[TASK REQUIREMENTS]: Search the records below for "discussed"; copy each line that has it.

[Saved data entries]
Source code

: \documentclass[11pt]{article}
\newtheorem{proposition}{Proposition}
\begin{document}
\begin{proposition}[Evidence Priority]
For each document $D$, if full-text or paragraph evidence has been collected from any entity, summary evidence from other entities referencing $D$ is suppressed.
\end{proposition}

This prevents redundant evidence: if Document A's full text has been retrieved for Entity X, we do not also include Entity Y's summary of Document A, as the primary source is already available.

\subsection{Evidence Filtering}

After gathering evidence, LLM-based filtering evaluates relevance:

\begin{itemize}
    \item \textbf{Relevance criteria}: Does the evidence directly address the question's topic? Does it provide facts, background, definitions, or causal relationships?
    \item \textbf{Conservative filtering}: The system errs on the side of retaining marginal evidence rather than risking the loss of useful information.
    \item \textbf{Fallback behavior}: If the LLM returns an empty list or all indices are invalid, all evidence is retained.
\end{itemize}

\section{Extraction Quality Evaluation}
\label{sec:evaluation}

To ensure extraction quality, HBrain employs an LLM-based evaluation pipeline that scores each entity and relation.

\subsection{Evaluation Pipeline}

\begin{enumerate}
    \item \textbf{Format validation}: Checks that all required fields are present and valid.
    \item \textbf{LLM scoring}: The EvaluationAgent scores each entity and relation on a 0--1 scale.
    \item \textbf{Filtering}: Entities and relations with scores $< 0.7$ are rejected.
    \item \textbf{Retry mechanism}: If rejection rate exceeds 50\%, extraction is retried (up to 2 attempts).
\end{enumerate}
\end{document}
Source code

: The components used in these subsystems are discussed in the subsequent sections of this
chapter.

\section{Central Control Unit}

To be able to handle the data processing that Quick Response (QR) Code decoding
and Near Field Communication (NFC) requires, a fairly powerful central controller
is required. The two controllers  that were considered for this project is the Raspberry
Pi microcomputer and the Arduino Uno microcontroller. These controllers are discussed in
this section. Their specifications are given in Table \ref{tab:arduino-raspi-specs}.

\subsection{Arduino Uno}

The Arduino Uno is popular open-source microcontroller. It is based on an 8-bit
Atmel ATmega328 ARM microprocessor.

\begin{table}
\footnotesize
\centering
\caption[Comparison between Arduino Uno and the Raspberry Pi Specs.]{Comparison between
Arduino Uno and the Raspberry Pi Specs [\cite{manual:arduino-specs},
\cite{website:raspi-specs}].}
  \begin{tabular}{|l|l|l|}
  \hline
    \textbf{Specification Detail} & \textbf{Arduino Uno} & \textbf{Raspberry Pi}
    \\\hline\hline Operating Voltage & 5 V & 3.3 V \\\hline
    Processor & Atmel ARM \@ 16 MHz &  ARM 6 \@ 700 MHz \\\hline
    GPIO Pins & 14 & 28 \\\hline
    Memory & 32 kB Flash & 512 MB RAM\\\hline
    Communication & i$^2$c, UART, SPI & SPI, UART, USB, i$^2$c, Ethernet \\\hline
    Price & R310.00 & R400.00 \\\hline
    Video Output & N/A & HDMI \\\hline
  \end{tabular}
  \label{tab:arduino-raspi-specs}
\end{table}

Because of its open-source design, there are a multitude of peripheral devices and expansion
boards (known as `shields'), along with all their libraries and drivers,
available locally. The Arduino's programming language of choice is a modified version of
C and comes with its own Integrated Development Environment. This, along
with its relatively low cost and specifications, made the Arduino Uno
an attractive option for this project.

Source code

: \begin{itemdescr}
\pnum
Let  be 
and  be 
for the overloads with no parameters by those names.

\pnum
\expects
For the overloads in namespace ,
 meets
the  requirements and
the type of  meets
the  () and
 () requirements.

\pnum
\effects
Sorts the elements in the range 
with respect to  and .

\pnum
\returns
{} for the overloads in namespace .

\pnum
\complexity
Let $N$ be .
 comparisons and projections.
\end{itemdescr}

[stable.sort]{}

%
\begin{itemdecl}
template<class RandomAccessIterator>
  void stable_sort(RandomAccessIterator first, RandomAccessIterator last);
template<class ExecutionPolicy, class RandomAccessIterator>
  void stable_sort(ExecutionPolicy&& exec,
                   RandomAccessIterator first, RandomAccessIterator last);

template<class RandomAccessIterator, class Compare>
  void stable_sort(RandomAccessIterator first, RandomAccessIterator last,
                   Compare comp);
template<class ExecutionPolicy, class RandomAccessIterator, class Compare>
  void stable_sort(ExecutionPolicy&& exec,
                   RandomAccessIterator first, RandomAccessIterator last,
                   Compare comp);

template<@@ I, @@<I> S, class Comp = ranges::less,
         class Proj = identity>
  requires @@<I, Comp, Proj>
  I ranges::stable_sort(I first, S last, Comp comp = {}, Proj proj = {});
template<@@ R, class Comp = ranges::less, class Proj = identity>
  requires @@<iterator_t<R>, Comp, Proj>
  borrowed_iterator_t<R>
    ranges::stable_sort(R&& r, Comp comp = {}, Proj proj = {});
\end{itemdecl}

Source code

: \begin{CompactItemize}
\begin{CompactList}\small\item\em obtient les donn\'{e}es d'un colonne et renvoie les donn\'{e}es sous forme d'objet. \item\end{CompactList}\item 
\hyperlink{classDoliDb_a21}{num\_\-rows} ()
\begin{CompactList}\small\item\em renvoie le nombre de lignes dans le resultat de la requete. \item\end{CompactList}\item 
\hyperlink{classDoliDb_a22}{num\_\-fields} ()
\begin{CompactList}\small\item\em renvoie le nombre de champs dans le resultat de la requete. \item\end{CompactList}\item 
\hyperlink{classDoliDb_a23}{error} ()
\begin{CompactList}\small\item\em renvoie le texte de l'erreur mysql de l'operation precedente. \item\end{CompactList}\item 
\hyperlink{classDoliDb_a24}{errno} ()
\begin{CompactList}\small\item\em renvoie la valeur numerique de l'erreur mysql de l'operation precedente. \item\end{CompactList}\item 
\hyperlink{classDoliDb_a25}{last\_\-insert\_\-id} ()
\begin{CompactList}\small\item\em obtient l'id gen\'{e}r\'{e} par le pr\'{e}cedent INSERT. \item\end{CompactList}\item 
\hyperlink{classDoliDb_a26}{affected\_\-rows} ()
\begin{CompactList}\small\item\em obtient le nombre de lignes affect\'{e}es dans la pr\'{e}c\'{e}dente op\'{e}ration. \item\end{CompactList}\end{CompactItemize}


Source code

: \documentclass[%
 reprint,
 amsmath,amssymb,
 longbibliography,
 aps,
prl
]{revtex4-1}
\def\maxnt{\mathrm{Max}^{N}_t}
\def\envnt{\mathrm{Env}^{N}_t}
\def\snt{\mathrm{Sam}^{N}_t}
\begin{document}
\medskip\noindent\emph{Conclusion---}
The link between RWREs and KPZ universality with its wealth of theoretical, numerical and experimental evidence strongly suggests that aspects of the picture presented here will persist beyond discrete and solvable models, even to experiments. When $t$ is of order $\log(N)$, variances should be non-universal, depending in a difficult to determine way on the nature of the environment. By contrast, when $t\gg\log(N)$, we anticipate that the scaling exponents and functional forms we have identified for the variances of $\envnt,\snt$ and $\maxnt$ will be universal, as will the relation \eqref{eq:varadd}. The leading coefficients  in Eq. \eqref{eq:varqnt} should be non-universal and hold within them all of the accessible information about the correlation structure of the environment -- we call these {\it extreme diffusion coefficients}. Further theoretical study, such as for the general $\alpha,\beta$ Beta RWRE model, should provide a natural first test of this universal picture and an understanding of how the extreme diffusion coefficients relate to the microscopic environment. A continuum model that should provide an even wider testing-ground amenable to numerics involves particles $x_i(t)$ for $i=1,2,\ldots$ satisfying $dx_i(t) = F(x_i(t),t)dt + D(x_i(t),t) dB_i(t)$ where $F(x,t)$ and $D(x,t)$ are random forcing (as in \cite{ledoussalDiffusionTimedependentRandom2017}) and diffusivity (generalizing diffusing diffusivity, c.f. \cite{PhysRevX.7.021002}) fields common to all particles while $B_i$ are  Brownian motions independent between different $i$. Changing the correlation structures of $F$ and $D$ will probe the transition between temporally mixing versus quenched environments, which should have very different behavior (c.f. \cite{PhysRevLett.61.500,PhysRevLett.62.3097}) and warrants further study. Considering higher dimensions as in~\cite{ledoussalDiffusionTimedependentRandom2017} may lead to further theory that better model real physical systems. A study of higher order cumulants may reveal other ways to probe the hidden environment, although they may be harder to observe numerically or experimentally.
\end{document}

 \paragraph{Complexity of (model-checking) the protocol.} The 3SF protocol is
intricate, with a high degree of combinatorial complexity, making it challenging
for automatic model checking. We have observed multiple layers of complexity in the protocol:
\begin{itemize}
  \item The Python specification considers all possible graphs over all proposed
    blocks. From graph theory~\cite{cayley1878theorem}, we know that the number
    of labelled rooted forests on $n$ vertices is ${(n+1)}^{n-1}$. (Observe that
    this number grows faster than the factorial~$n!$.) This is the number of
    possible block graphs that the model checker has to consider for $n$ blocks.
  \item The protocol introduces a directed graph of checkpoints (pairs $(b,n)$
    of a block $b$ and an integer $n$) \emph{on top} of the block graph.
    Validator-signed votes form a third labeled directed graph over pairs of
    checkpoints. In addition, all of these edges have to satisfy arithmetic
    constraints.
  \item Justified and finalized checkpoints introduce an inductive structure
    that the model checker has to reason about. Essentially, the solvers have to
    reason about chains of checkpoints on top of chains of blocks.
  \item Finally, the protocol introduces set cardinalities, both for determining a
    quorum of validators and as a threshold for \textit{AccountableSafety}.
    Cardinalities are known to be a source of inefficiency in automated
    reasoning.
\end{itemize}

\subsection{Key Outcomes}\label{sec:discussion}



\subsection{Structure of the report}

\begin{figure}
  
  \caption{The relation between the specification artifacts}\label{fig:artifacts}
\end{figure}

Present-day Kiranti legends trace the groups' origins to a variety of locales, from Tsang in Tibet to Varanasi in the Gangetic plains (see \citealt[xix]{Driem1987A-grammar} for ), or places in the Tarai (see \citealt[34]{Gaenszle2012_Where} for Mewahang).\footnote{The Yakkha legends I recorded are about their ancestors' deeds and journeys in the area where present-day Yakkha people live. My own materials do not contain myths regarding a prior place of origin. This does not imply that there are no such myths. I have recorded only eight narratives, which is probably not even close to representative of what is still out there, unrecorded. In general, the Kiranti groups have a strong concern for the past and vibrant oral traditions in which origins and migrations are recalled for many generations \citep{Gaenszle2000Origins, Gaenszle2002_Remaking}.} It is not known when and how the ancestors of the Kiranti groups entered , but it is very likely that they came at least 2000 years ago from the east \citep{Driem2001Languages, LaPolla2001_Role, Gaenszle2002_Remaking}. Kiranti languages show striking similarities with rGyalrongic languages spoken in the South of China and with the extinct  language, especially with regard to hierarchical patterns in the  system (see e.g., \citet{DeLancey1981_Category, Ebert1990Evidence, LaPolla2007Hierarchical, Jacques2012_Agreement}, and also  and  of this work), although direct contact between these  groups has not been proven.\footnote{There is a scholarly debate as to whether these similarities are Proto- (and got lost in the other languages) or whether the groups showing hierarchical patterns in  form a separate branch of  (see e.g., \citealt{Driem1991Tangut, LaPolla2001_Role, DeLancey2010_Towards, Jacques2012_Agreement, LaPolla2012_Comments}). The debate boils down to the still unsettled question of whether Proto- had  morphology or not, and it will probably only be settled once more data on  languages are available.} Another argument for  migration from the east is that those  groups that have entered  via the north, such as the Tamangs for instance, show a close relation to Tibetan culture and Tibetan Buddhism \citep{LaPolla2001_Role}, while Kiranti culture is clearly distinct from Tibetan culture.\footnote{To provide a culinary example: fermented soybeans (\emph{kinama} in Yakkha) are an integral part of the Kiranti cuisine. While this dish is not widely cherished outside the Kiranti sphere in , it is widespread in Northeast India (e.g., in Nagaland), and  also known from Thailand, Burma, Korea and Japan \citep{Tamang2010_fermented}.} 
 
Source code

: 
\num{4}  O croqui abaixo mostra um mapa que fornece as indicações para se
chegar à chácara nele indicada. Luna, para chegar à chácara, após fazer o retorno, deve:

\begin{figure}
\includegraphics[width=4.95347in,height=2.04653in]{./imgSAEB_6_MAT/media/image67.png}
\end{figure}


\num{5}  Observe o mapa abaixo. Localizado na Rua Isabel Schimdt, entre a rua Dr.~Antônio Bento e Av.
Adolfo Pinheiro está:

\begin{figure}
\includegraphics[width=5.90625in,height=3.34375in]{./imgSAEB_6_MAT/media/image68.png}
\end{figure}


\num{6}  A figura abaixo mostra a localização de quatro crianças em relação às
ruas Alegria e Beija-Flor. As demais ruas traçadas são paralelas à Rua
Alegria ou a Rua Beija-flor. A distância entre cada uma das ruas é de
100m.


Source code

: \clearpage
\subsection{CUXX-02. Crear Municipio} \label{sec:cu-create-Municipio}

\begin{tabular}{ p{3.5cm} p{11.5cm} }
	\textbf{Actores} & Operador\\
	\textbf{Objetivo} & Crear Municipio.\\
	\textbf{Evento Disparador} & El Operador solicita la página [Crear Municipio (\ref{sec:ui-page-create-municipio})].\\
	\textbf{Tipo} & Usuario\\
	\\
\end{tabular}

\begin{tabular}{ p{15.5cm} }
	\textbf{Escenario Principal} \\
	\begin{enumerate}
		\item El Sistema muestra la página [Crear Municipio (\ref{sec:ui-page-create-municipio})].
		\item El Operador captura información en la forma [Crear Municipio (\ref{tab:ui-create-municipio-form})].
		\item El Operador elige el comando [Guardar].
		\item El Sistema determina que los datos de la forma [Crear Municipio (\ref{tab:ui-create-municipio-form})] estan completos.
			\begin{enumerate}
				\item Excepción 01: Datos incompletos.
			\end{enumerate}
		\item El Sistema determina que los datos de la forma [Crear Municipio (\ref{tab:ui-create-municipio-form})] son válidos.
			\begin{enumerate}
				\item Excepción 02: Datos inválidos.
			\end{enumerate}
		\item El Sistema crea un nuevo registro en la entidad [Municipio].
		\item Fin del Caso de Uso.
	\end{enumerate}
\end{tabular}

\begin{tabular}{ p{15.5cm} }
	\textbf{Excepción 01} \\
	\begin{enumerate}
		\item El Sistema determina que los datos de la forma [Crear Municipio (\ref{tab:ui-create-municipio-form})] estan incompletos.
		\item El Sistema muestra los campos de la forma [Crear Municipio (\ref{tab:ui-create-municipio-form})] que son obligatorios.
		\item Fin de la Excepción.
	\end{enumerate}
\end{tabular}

[ANSWER BOX]:
: The components used in these subsystems are discussed in the subsequent sections of this
Pi microcomputer and the Arduino Uno microcontroller. These controllers are discussed in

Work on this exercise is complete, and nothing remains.